Nos perguntamos em qual instância se enquadram Don Juan e as personagens de Rodrigues: se crédulas no interdito aspiram à profanação ou se incrédulas do interdito

lançam-se à aberração? Acreditamos que, para cada caso, haverá uma resposta. Se pensarmos no Don Juan de Molina, a primeira opção será a mais correta, afinal, a personagem cria em Deus e nos dogmas da religião, tanto que seu derradeiro pedido é alguém para se confessar antes da morte. Se pensarmos em Molière, temos um Don Juan mais apto ao discurso sobre sua condição, justificando-se com sua crença na razão e esquivando-se de questões religiosas, no entanto, sua efetiva conquista foi apenas a esposa, Dona Elvira, mesmo que tenha enganado outras mulheres; a sua incredulidade, ao menos em regras cristãs, não o conduz à aberração. E se pensarmos nas personagens de Rodrigues, podemos encontrar as duas hipóteses citadas acima, ou seja, tanto personagens que por partilharem do interdito buscam a transgressão, como personagens que não creem em nada partirem para a aberração, o que veremos na seção seguinte.

Por fim, em notas acrescentadas à edição do livro de Bataille empregada nesta pesquisa, encontramos a opinião dele sobre o Don Juan:

Mas é o fato de ser um novo aspecto, uma repetição do desafio, que dá à impaciência de Don Juan o poder que ela tem de nos seduzir. É que, humanamente, sempre voltamos a fechar nossas correntes; é que, humanamente, sempre temos que nos libertar de novo. O próprio Don Juan não é mais do que um novo aspecto do eterno liberto de escravidões indefinidamente recriadas que todos nós somos — se temos colhões de não desistir — se não temos colhões suficientes para morrer de uma vez. A repetição é a sina do homem que não morre: o próprio Don Juan a encontrava passando de uma mulher a outra, e só a mão do comendador pôde salvá-lo. (BATAILLE, 2014, p. 333.)

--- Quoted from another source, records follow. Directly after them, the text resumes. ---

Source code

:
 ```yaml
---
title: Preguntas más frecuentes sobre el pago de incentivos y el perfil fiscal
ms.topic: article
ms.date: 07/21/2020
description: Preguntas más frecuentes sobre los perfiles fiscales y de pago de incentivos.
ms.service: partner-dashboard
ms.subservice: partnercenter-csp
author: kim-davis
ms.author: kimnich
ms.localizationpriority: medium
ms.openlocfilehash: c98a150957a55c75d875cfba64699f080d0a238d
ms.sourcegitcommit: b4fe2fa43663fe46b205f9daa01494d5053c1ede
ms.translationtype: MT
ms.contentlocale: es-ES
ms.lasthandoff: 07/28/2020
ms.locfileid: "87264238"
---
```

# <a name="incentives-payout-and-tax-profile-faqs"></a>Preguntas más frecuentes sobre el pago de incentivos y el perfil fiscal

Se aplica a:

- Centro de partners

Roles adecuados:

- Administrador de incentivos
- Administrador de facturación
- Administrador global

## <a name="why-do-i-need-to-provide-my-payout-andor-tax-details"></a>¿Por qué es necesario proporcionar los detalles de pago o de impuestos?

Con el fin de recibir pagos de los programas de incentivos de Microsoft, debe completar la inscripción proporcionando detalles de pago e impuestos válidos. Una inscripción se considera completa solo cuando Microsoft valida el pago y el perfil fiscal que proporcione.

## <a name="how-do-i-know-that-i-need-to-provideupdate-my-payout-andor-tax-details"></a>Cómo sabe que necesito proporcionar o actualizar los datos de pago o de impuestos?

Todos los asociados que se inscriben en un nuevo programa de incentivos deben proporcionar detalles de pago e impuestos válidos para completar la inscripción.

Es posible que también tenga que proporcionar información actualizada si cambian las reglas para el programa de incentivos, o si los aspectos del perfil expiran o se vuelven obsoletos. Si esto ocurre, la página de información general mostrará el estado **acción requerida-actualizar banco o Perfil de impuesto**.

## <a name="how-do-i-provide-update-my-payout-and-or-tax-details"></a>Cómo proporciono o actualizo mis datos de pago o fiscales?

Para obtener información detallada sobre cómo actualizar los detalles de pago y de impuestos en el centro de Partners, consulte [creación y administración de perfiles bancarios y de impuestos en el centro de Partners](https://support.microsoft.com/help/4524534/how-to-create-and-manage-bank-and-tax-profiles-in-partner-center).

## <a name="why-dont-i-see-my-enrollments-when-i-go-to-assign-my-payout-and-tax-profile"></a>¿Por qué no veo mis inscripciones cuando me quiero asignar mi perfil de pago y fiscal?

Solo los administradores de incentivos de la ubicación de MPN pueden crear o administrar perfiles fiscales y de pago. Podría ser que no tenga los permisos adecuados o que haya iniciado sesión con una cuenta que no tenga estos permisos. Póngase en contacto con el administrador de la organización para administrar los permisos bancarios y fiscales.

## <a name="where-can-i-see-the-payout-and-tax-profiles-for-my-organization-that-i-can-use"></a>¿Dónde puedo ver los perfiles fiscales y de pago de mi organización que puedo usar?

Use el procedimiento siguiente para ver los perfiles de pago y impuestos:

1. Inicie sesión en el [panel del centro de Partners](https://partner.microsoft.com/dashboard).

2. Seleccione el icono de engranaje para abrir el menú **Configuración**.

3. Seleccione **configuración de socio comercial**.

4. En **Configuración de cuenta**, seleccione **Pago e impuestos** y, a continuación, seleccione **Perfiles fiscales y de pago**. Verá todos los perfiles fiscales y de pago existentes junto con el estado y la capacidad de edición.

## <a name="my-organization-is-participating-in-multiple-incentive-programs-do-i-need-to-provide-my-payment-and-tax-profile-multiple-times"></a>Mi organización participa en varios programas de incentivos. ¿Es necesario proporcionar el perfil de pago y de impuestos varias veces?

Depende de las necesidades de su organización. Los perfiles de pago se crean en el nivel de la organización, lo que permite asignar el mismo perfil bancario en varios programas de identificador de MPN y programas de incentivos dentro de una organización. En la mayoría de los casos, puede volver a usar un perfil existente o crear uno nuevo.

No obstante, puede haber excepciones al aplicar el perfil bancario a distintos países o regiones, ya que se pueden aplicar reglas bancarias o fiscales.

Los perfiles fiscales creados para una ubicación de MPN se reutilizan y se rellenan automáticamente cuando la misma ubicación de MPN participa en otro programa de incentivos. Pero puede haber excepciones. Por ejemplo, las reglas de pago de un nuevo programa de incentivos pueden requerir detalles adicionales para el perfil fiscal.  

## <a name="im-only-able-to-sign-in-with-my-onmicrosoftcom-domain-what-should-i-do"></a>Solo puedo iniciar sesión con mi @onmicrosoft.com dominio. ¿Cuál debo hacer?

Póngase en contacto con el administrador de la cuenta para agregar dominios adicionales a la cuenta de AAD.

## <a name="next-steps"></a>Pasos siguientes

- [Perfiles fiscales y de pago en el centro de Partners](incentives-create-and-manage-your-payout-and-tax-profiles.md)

É uma bela explicação para o mito: o desejo de constante desafio, de transgressão que culmina numa repetição quase sem fim, mesmo que seja justamente buscando derrotar a morte, no entanto, só ela faz com que Don Juan possa finalmente descansar. A essência do erotismo reside então na constante repetição de burlar os interditos, os tabus que restringem a atividade sexual humana e culmina, inevitavelmente, na morte. Segundo Paes (2006), a mecânica do prazer erótico reside justamente nesse jogo dialético entre a transgressão e o interdito. De acordo com Araújo (2005, p. 90),

o erotismo, assim, empareda a Razão, gerando conflitos insanáveis, justamente porque não tem compromisso com o formal da finalidade lógica. Compartindo a cisão na consciência, no interdito e no repertório da transgressão, o ser erótico é fundamentalmente um ser de espírito que advoga a heterogeneidade e o paradoxo. Ou seja: o erotismo tem um saber que conjuga verbos de declinação da alma e do corpo. Como um abismo.

O terreno do desejo humano é demasiado profundo e complexo, a violência exposta no comportamento de um Don Juan traz sempre à tona a reflexão sobre nossas pulsões de vida e morte, por isso, iniciamos as análises da ficção de Rodrigues unindo o temas de amor, sexo e morte, evidenciando como se entrelaçam e se configuram na representação e repetição do comportamento donjuanesco.